What supplies Cairo was dropping tonight was anybody’s guess. But Stavros’s younger brother, Michaelis, offered that whatever they might be, he had bad feelings about the rendezvous. This prophecy did not surprise any of the older andartes, least of all Stavros, who looked at his youngest brother and saw a slight, nervous, and sickly figure riding beside him.

“You have bad feelings about everything,” Stavros said. “‘I think we’ll drown in that canal,’ or ‘We’ll fall off this cliff if we try to climb it,’ or ‘The rocks will fall on us.’” Stavros adjusted the Sten submachine gun slung over his shoulder and grunted. “We have girls who are stronger partisans!”

“I’m here, aren’t I?” Michaelis insisted.

As far as Stavros was concerned, that was the problem. His brother had abandoned the discipline of school life to join the free and wild atmosphere of the andartes in the mountains six months ago. Michaelis had become violently ill the day after the British had made a supply drop to partisans outside their family’s village in northern Greece. It turned out he had eaten the new gelatin explosive known as plastique, thinking it was toffee. Stavros blamed the British and insisted they provide medical attention and keep him out of harm’s way. With things heating up between EDES and ELAS, the family sent both of them to the National Bands in the Peloponnese.

Now Stavros never saw Michaelis do anything but work the soft putty of plastic explosives from recent supply drops into manageable ten-pound blocks. This was his eternal chore, not studying for school or playing with other boys or building the “better life” the Communist Party had promised, but making bombs. Over time the stuff had managed to work its way under Michaelis’s nails and into his skin, and Stavros blamed that for his brother’s headaches. Or maybe he blamed himself and the Party. Looking at his little brother, he wondered what he was fighting for. Deep doubt and a gnawing sense of guilt rose within him. He tried to suppress his misgivings with dialectic Marxism, but the superstitions and fears of his home village still had a powerful hold on his psyche.

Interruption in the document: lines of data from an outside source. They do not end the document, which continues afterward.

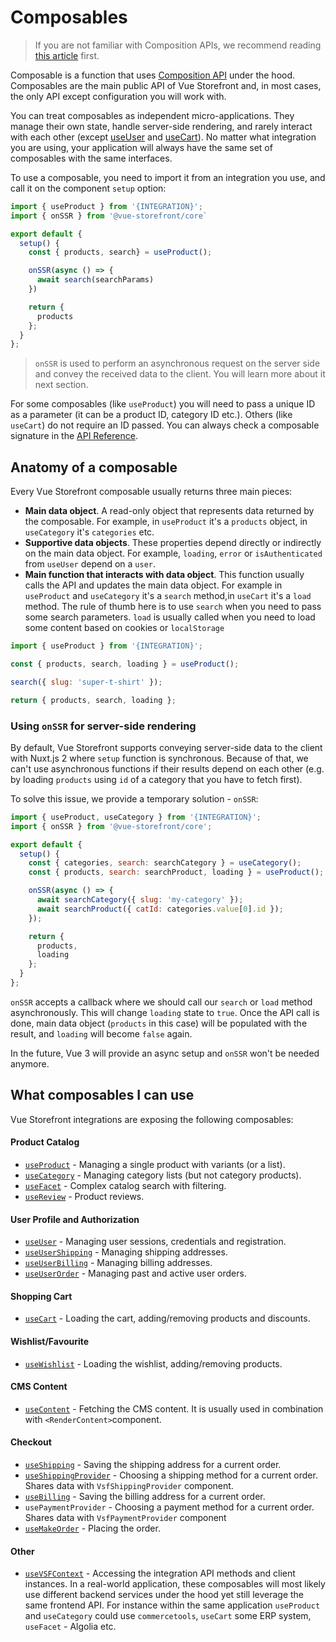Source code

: # Composables

> If you are not familiar with Composition APIs, we recommend reading [this article](/guide/composition-api) first.

Composable is a function that uses [Composition API](#composition-api) under the hood. Composables are the main public API of Vue Storefront and, in most cases, the only API except configuration you will work with.

You can treat composables as independent micro-applications. They manage their own state, handle server-side rendering, and rarely interact with each other (except [useUser](/composables/use-user.html) and [useCart](/composables/use-cart.html)). No matter what integration you are using, your application will always have the same set of composables with the same interfaces.

To use a composable, you need to import it from an integration you use, and call it on the component `setup` option:

```js
import { useProduct } from '{INTEGRATION}';
import { onSSR } from '@vue-storefront/core`

export default {
  setup() {
    const { products, search} = useProduct();

    onSSR(async () => {
      await search(searchParams)
    })

    return {
      products
    };
  }
};
```

> `onSSR` is used to perform an asynchronous request on the server side and convey the received data to the client. You will learn more about it next section.

For some composables (like `useProduct`) you will need to pass a unique ID as a parameter (it can be a product ID, category ID etc.). Others (like `useCart`) do not require an ID passed. You can always check a composable signature in the [API Reference](../core/api-reference/core).

## Anatomy of a composable

Every Vue Storefront composable usually returns three main pieces:

- **Main data object**. A read-only object that represents data returned by the composable. For example, in `useProduct` it's a `products` object, in `useCategory` it's `categories` etc.
- **Supportive data objects**. These properties depend directly or indirectly on the main data object. For example, `loading`, `error` or `isAuthenticated` from `useUser` depend on a `user`.
- **Main function that interacts with data object**. This function usually calls the API and updates the main data object. For example in `useProduct` and `useCategory` it's a `search` method,in `useCart` it's a `load` method. The rule of thumb here is to use `search` when you need to pass some search parameters. `load` is usually called when you need to load some content based on cookies or `localStorage`

```js
import { useProduct } from '{INTEGRATION}';

const { products, search, loading } = useProduct();

search({ slug: 'super-t-shirt' });

return { products, search, loading };
```

### Using `onSSR` for server-side rendering

By default, Vue Storefront supports conveying server-side data to the client with Nuxt.js 2 where `setup` function is synchronous. Because of that, we can't use asynchronous functions if their results depend on each other (e.g. by loading `products` using `id` of a category that you have to fetch first).

To solve this issue, we provide a temporary solution - `onSSR`:

```js
import { useProduct, useCategory } from '{INTEGRATION}';
import { onSSR } from '@vue-storefront/core';

export default {
  setup() {
    const { categories, search: searchCategory } = useCategory();
    const { products, search: searchProduct, loading } = useProduct();

    onSSR(async () => {
      await searchCategory({ slug: 'my-category' });
      await searchProduct({ catId: categories.value[0].id });
    });

    return {
      products,
      loading
    };
  }
};
```

`onSSR` accepts a callback where we should call our `search` or `load` method asynchronously. This will change `loading` state to `true`. Once the API call is done, main data object (`products` in this case) will be populated with the result, and `loading` will become `false` again.

In the future, Vue 3 will provide an async setup and `onSSR` won't be needed anymore.

## What composables I can use

Vue Storefront integrations are exposing the following composables:

#### Product Catalog

- [`useProduct`](../core/api-reference/core.useproduct) - Managing a single product with variants (or a list).
- [`useCategory`](../core/api-reference/core.usecategory) - Managing category lists (but not category products).
- [`useFacet`](../core/api-reference/core.usefacet) - Complex catalog search with filtering.
- [`useReview`](../core/api-reference/core.usereview) - Product reviews.

#### User Profile and Authorization

- [`useUser`](../core/api-reference/core.useuser) - Managing user sessions, credentials and registration.
- [`useUserShipping`](../core/api-reference/core.useusershipping) - Managing shipping addresses.
- [`useUserBilling`](../core/api-reference/core.useuserbilling) - Managing billing addresses.
- [`useUserOrder`](../core/api-reference/core.useuserorder) - Managing past and active user orders.

#### Shopping Cart

- [`useCart`](../core/api-reference/core.usecart) - Loading the cart, adding/removing products and discounts.

#### Wishlist/Favourite

- [`useWishlist`](../core/api-reference/core.usewishlist) - Loading the wishlist, adding/removing products.

#### CMS Content

- [`useContent`](../core/api-reference/core.usecontent) - Fetching the CMS content. It is usually used in combination with `<RenderContent>`component.

#### Checkout

- [`useShipping`](../core/api-reference/core.useshipping) - Saving the shipping address for a current order.
- [`useShippingProvider`](../core/api-reference/core.useshippingprovider) - Choosing a shipping method for a current order. Shares data with `VsfShippingProvider` component.
- [`useBilling`](../core/api-reference/core.usebilling) - Saving the billing address for a current order.
- `usePaymentProvider` - Choosing a payment method for a current order. Shares data with `VsfPaymentProvider` component
- [`useMakeOrder`](../core/api-reference/core.usemakeorder) - Placing the order.

#### Other

- [`useVSFContext`](../core/api-reference/core.usevsfcontext) - Accessing the integration API methods and client instances.
In a real-world application, these composables will most likely use different backend services under the hood yet still leverage the same frontend API. For instance within the same application `useProduct` and `useCategory` could use `commercetools`, `useCart` some ERP system, `useFacet` - Algolia etc.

By the time they arrived at the dropping zone, the rumbling of the Junkers had faded and a gray mist had settled upon the hillside. They waited in the scrub near the edge of the small clearing.

A few minutes later, Stavros could hear the distinct roar of a B-24 Liberator, closely followed by two more.

Doughty shouted, “Now!”

Two andartes scrambled into the clearing to light the signal fire.

When the planes passed overhead, they dropped their stores, each container popping off a small white parachute. The squadron leader tipped his wing in signature fashion before turning around and leading the others back to sea.

Michaelis pointed to the squadron leader and cried, “It’s him! It’s him! Did you see the wing, Stavros? Did you see?”

“I saw,” Stavros answered without enthusiasm. The pilot was some daredevil named MacDonald, who advertised his exploits by planting notes inside the stores he dropped to the Resistance. Apparently, he wasn’t getting much recognition back home.

As the containers fell gently to earth like snowflakes in the night, Colonel Doughty shouted with joy, “Manna from heaven!”

When the stores hit the ground one by one, the andartes rushed forward, eager to open them and find out what was inside. One of the canisters contained a complete radio outfit. Another had enough plastic explosives to blow up Mount Olympus.

Stavros secretly hoped that in addition to rifles, machine guns, ammunition, and explosives, he would find at least some chocolate and whiskey in his container. What he found instead was a strange uniform with the English initials SF on the shoulder and an American flag patch.

“That’s for my friend,” observed a strange voice from behind. “He’s coming later.”

Stavros turned. Stepping into the dim light of the clearing, dragging her white chute behind her, was a woman. A woman in a jumpsuit and boots with a sidearm strapped to her leg.

“Hello there,” she said with a smile, extending her hand to the bewildered Greek. “I’m Theseus, Captain, Royal Marines.”